Start of Source records
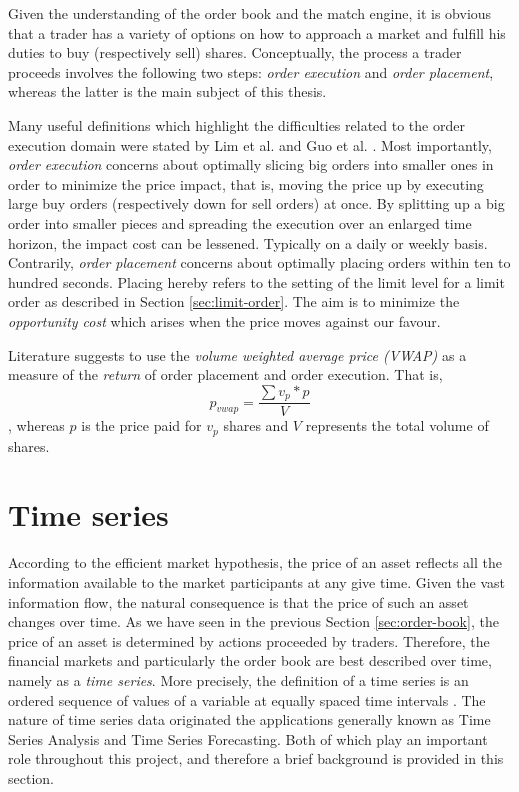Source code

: Given the understanding of the order book and the match engine, it is obvious that a trader has a variety of options on how to approach a market and fulfill his duties to buy (respectively sell) shares.
Conceptually, the process a trader proceeds involves the following two steps: \textit{order execution} and \textit{order placement}, whereas the latter is the main subject of this thesis.

Many useful definitions which highlight the difficulties related to the order execution domain were stated by Lim et al. \cite{lim2005optimal} and Guo et al. \cite{guo2013optimal}.
Most importantly, \textit{order execution} concerns about optimally slicing big orders into smaller ones in order to minimize the price impact, that is, moving the price up by executing large buy orders (respectively down for sell orders) at once. 
By splitting up a big order into smaller pieces and spreading the execution over an enlarged time horizon, the impact cost can be lessened.
Typically on a daily or weekly basis.
Contrarily, \textit{order placement} concerns about optimally placing orders within ten to hundred seconds.
Placing hereby refers to the setting of the limit level for a limit order as described in Section \ref{sec:limit-order}.
The aim is to minimize the \textit{opportunity cost} which arises when the price moves against our favour.

Literature\cite{nevmyvaka2006reinforcement, guo2013optimal} suggests to use the \textit{volume weighted average price (VWAP)} as a measure of the \textit{return} of order placement and order execution.
That is,
\begin{equation}\label{eq:vwap}
    p_{vwap}=\frac{\sum{v_p*p}}{V}
\end{equation}
, whereas $p$ is the price paid for $v_p$ shares and $V$ represents the total volume of shares.

\section{Time series}

According to the efficient market hypothesis\cite{malkiel1989efficient}, the price of an asset reflects all the information available to the market participants at any give time. 
Given the vast information flow, the natural consequence is that the price of such an asset changes over time.
As we have seen in the previous Section \ref{sec:order-book}, the price of an asset is determined by actions proceeded by traders.
Therefore, the financial markets and particularly the order book are best described over time, namely as a \textit{time series}. 
More precisely, the definition of a time series is an ordered sequence of values of a variable at equally spaced time intervals \cite{intro-timeseries}.
The nature of time series data originated the applications generally known as Time Series Analysis and Time Series Forecasting.
Both of which play an important role throughout this project, and therefore a brief background is provided in this section.

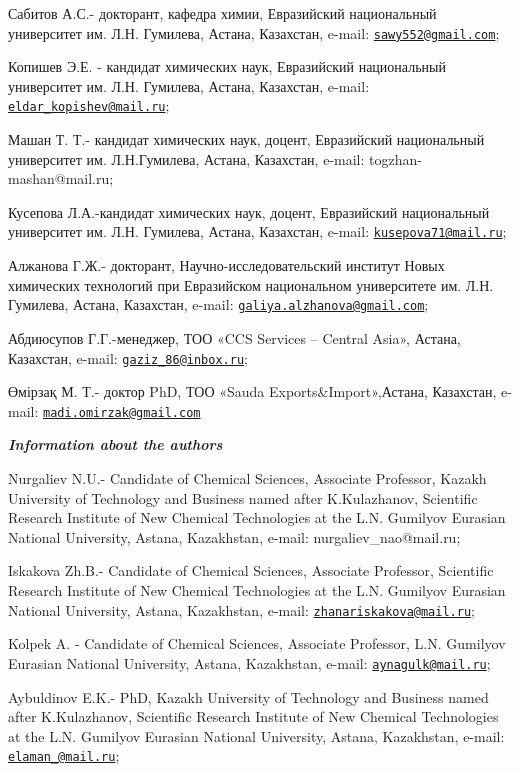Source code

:Сабитов А.С.- докторант, кафедра химии, Евразийский национальный
университет им. Л.Н. Гумилева, Астана, Казахстан, e-mail:
\href{mailto:sawy552@gmail.com}{\nolinkurl{sawy552@gmail.com}};

Копишев Э.Е. - кандидат химических наук, Евразийский национальный
университет им. Л.Н. Гумилева, Астана, Казахстан, e-mail:
\href{mailto:eldar_kopishev@mail.ru}{\nolinkurl{eldar\_kopishev@mail.ru}};

Машан Т. Т.- кандидат химических наук, доцент, Евразийский национальный
университет им. Л.Н.Гумилева, Астана, Казахстан, e-mail:
togzhan-mashan@mail.ru;

Кусепова Л.А.-кандидат химических наук, доцент, Евразийский национальный
университет им. Л.Н. Гумилева, Астана, Казахстан, e-mail:
\href{mailto:kusepova71@mail.ru}{\nolinkurl{kusepova71@mail.ru}};

Алжанова Г.Ж.- докторант, Научно-исследовательский институт Новых
химических технологий при Евразийском национальном университете им. Л.Н.
Гумилева, Астана, Казахстан, e-mail:
\href{mailto:galiya.alzhanova@gmail.com}{\nolinkurl{galiya.alzhanova@gmail.com}};

Абдиюсупов Г.Г.-менеджер, ТОО «CCS Services -- Central Asia», Астана,
Казахстан, e-mail:
\href{mailto:gaziz_86@inbox.ru}{\nolinkurl{gaziz\_86@inbox.ru}};

Өмірзақ М. Т.- доктор PhD, ТОО «Sauda Exports\&Import»,Астана,
Казахстан, e-mail:
\href{mailto:madi.omirzak@gmail.com}{\nolinkurl{madi.omirzak@gmail.com}}

\emph{{\bfseries Information about the authors}}

Nurgaliev N.U.- Candidate of Chemical Sciences, Associate Professor,
Kazakh University of Technology and Business named after K.Kulazhanov,
Scientific Research Institute of New Chemical Technologies at the L.N.
Gumilyov Eurasian National University, Astana, Kazakhstan, e-mail:
nurgaliev\_nao@mail.ru;

Iskakova Zh.B.- Candidate of Chemical Sciences, Associate Professor,
Scientific Research Institute of New Chemical Technologies at the L.N.
Gumilyov Eurasian National University, Astana, Kazakhstan, e-mail:
\href{mailto:zhanariskakova@mail.ru}{\nolinkurl{zhanariskakova@mail.ru}};

Kolpek A. - Candidate of Chemical Sciences, Associate Professor, L.N.
Gumilyov Eurasian National University, Astana, Kazakhstan, e-mail:
\href{mailto:aynagulk@mail.ru}{\nolinkurl{aynagulk@mail.ru}};

Aybuldinov E.K.- PhD, Kazakh University of Technology and Business named
after K.Kulazhanov, Scientific Research Institute of New Chemical
Technologies at the L.N. Gumilyov Eurasian National University, Astana,
Kazakhstan, e-mail:
\href{mailto:elaman_@mail.ru}{\nolinkurl{elaman\_@mail.ru}};

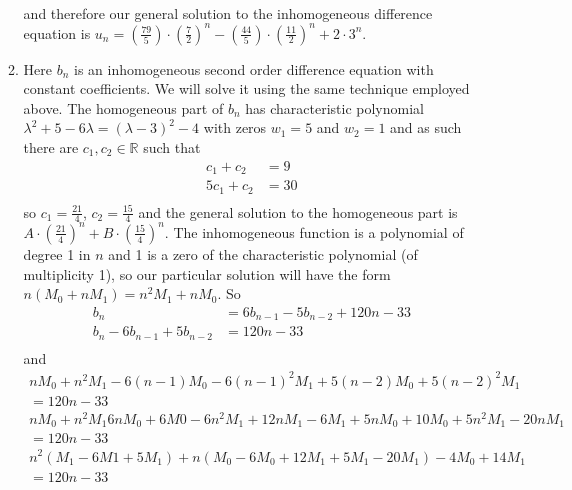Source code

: \documentclass[10pt]{article}
\begin{document}
\begin{enumerate}
\begin{enumerate}
\begin{align*}
                \end{align*}
                and therefore our general solution to the inhomogeneous
                difference equation is
                        $u_n = (\tfrac{79}{5})\cdot(\tfrac{7}{2})^n - (\tfrac{44}{5})\cdot(\tfrac{11}{2})^n + 2\cdot3^n.$
            \item Here $b_n$ is an inhomogeneous second order difference
                equation with constant coefficients. We will solve it using the
                same technique employed above. The homogeneous part of $b_n$ has
                characteristic polynomial $\lambda^2 + 5 - 6\lambda = (\lambda - 3)^2 - 4$
                with zeros $w_1 = 5$ and $w_2 = 1$ and as such there are
                $c_1, c_2 \in \mathbb{R}$ such that
                \begin{align*}
                    c_1 + c_2 &= 9 \\
                    5c_1 + c_2 &= 30 \\
                \end{align*}
                so $c_1 = \frac{21}{4}$,  $c_2 = \frac{15}{4}$ and the general
                solution to the homogeneous part is $A\cdot(\frac{21}{4})^n + B\cdot(\frac{15}{4})^n$.
                The inhomogeneous function is a polynomial of degree 1 in $n$
                and 1 is a zero of the characteristic polynomial (of
                multiplicity 1), so our particular solution will have the form
                $n(M_0 + nM_1) = n^2M_1 + nM_0$. So
                \begin{align*}
                    b_n &= 6b_{n - 1} -  5b_{n - 2} +120n - 33 \\
                    b_n - 6b_{n - 1} + 5b_{n - 2} &= 120n - 33 \\
                \end{align*}
                and
                \begin{align*}
                    nM_0 + n^2M_1 - 6(n - 1)M_0 - 6(n - 1)^2M_1 + 5(n - 2)M_0 + 5(n - 2)^2M_1 \\ = 120n - 33 \\
                    nM_0 + n^2M_1 6nM_0 + 6M0 - 6n^2M_1 + 12nM_1 - 6M_1 + 5nM_0 + 10M_0 + 5n^2M_1 - 20nM_1 \\ = 120n - 33 \\
                    n^2(M_1 - 6M1 + 5M_1) + n(M_0 - 6M_0 + 12M_1 + 5M_1 - 20M_1) - 4M_0 + 14M_1 \\ = 120n - 33 \\
                \end{align*}

\end{enumerate}
\end{enumerate}
\end{document}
End of Source records
Repeat all of the entries above word for word and omit the pictures.

* **Exercise answer**
Source code

: Given the understanding of the order book and the match engine, it is obvious that a trader has a variety of options on how to approach a market and fulfill his duties to buy (respectively sell) shares.
Conceptually, the process a trader proceeds involves the following two steps: \textit{order execution} and \textit{order placement}, whereas the latter is the main subject of this thesis.

Many useful definitions which highlight the difficulties related to the order execution domain were stated by Lim et al. \cite{lim2005optimal} and Guo et al. \cite{guo2013optimal}.
Most importantly, \textit{order execution} concerns about optimally slicing big orders into smaller ones in order to minimize the price impact, that is, moving the price up by executing large buy orders (respectively down for sell orders) at once. 
By splitting up a big order into smaller pieces and spreading the execution over an enlarged time horizon, the impact cost can be lessened.
Typically on a daily or weekly basis.
Contrarily, \textit{order placement} concerns about optimally placing orders within ten to hundred seconds.
Placing hereby refers to the setting of the limit level for a limit order as described in Section \ref{sec:limit-order}.
The aim is to minimize the \textit{opportunity cost} which arises when the price moves against our favour.

Literature\cite{nevmyvaka2006reinforcement, guo2013optimal} suggests to use the \textit{volume weighted average price (VWAP)} as a measure of the \textit{return} of order placement and order execution.
That is,
\begin{equation}\label{eq:vwap}
    p_{vwap}=\frac{\sum{v_p*p}}{V}
\end{equation}
, whereas $p$ is the price paid for $v_p$ shares and $V$ represents the total volume of shares.

\section{Time series}

According to the efficient market hypothesis\cite{malkiel1989efficient}, the price of an asset reflects all the information available to the market participants at any give time. 
Given the vast information flow, the natural consequence is that the price of such an asset changes over time.
As we have seen in the previous Section \ref{sec:order-book}, the price of an asset is determined by actions proceeded by traders.
Therefore, the financial markets and particularly the order book are best described over time, namely as a \textit{time series}. 
More precisely, the definition of a time series is an ordered sequence of values of a variable at equally spaced time intervals \cite{intro-timeseries}.
The nature of time series data originated the applications generally known as Time Series Analysis and Time Series Forecasting.
Both of which play an important role throughout this project, and therefore a brief background is provided in this section.

Source code

:Сабитов А.С.- докторант, кафедра химии, Евразийский национальный
университет им. Л.Н. Гумилева, Астана, Казахстан, e-mail:
\href{mailto:sawy552@gmail.com}{\nolinkurl{sawy552@gmail.com}};

Копишев Э.Е. - кандидат химических наук, Евразийский национальный
университет им. Л.Н. Гумилева, Астана, Казахстан, e-mail:
\href{mailto:eldar_kopishev@mail.ru}{\nolinkurl{eldar\_kopishev@mail.ru}};

Машан Т. Т.- кандидат химических наук, доцент, Евразийский национальный
университет им. Л.Н.Гумилева, Астана, Казахстан, e-mail:
togzhan-mashan@mail.ru;

Кусепова Л.А.-кандидат химических наук, доцент, Евразийский национальный
университет им. Л.Н. Гумилева, Астана, Казахстан, e-mail:
\href{mailto:kusepova71@mail.ru}{\nolinkurl{kusepova71@mail.ru}};

Алжанова Г.Ж.- докторант, Научно-исследовательский институт Новых
химических технологий при Евразийском национальном университете им. Л.Н.
Гумилева, Астана, Казахстан, e-mail:
\href{mailto:galiya.alzhanova@gmail.com}{\nolinkurl{galiya.alzhanova@gmail.com}};

Абдиюсупов Г.Г.-менеджер, ТОО «CCS Services -- Central Asia», Астана,
Казахстан, e-mail:
\href{mailto:gaziz_86@inbox.ru}{\nolinkurl{gaziz\_86@inbox.ru}};

Өмірзақ М. Т.- доктор PhD, ТОО «Sauda Exports\&Import»,Астана,
Казахстан, e-mail:
\href{mailto:madi.omirzak@gmail.com}{\nolinkurl{madi.omirzak@gmail.com}}

\emph{{\bfseries Information about the authors}}

Nurgaliev N.U.- Candidate of Chemical Sciences, Associate Professor,
Kazakh University of Technology and Business named after K.Kulazhanov,
Scientific Research Institute of New Chemical Technologies at the L.N.
Gumilyov Eurasian National University, Astana, Kazakhstan, e-mail:
nurgaliev\_nao@mail.ru;

Iskakova Zh.B.- Candidate of Chemical Sciences, Associate Professor,
Scientific Research Institute of New Chemical Technologies at the L.N.
Gumilyov Eurasian National University, Astana, Kazakhstan, e-mail:
\href{mailto:zhanariskakova@mail.ru}{\nolinkurl{zhanariskakova@mail.ru}};

Kolpek A. - Candidate of Chemical Sciences, Associate Professor, L.N.
Gumilyov Eurasian National University, Astana, Kazakhstan, e-mail:
\href{mailto:aynagulk@mail.ru}{\nolinkurl{aynagulk@mail.ru}};

Aybuldinov E.K.- PhD, Kazakh University of Technology and Business named
after K.Kulazhanov, Scientific Research Institute of New Chemical
Technologies at the L.N. Gumilyov Eurasian National University, Astana,
Kazakhstan, e-mail:
\href{mailto:elaman_@mail.ru}{\nolinkurl{elaman\_@mail.ru}};

Source code

: \documentclass[10pt]{article}
\begin{document}
\begin{enumerate}
\begin{enumerate}
\begin{align*}
                \end{align*}
                and therefore our general solution to the inhomogeneous
                difference equation is
                        $u_n = (\tfrac{79}{5})\cdot(\tfrac{7}{2})^n - (\tfrac{44}{5})\cdot(\tfrac{11}{2})^n + 2\cdot3^n.$
            \item Here $b_n$ is an inhomogeneous second order difference
                equation with constant coefficients. We will solve it using the
                same technique employed above. The homogeneous part of $b_n$ has
                characteristic polynomial $\lambda^2 + 5 - 6\lambda = (\lambda - 3)^2 - 4$
                with zeros $w_1 = 5$ and $w_2 = 1$ and as such there are
                $c_1, c_2 \in \mathbb{R}$ such that
                \begin{align*}
                    c_1 + c_2 &= 9 \\
                    5c_1 + c_2 &= 30 \\
                \end{align*}
                so $c_1 = \frac{21}{4}$,  $c_2 = \frac{15}{4}$ and the general
                solution to the homogeneous part is $A\cdot(\frac{21}{4})^n + B\cdot(\frac{15}{4})^n$.
                The inhomogeneous function is a polynomial of degree 1 in $n$
                and 1 is a zero of the characteristic polynomial (of
                multiplicity 1), so our particular solution will have the form
                $n(M_0 + nM_1) = n^2M_1 + nM_0$. So
                \begin{align*}
                    b_n &= 6b_{n - 1} -  5b_{n - 2} +120n - 33 \\
                    b_n - 6b_{n - 1} + 5b_{n - 2} &= 120n - 33 \\
                \end{align*}
                and
                \begin{align*}
                    nM_0 + n^2M_1 - 6(n - 1)M_0 - 6(n - 1)^2M_1 + 5(n - 2)M_0 + 5(n - 2)^2M_1 \\ = 120n - 33 \\
                    nM_0 + n^2M_1 6nM_0 + 6M0 - 6n^2M_1 + 12nM_1 - 6M_1 + 5nM_0 + 10M_0 + 5n^2M_1 - 20nM_1 \\ = 120n - 33 \\
                    n^2(M_1 - 6M1 + 5M_1) + n(M_0 - 6M_0 + 12M_1 + 5M_1 - 20M_1) - 4M_0 + 14M_1 \\ = 120n - 33 \\
                \end{align*}

\end{enumerate}
\end{enumerate}
\end{document}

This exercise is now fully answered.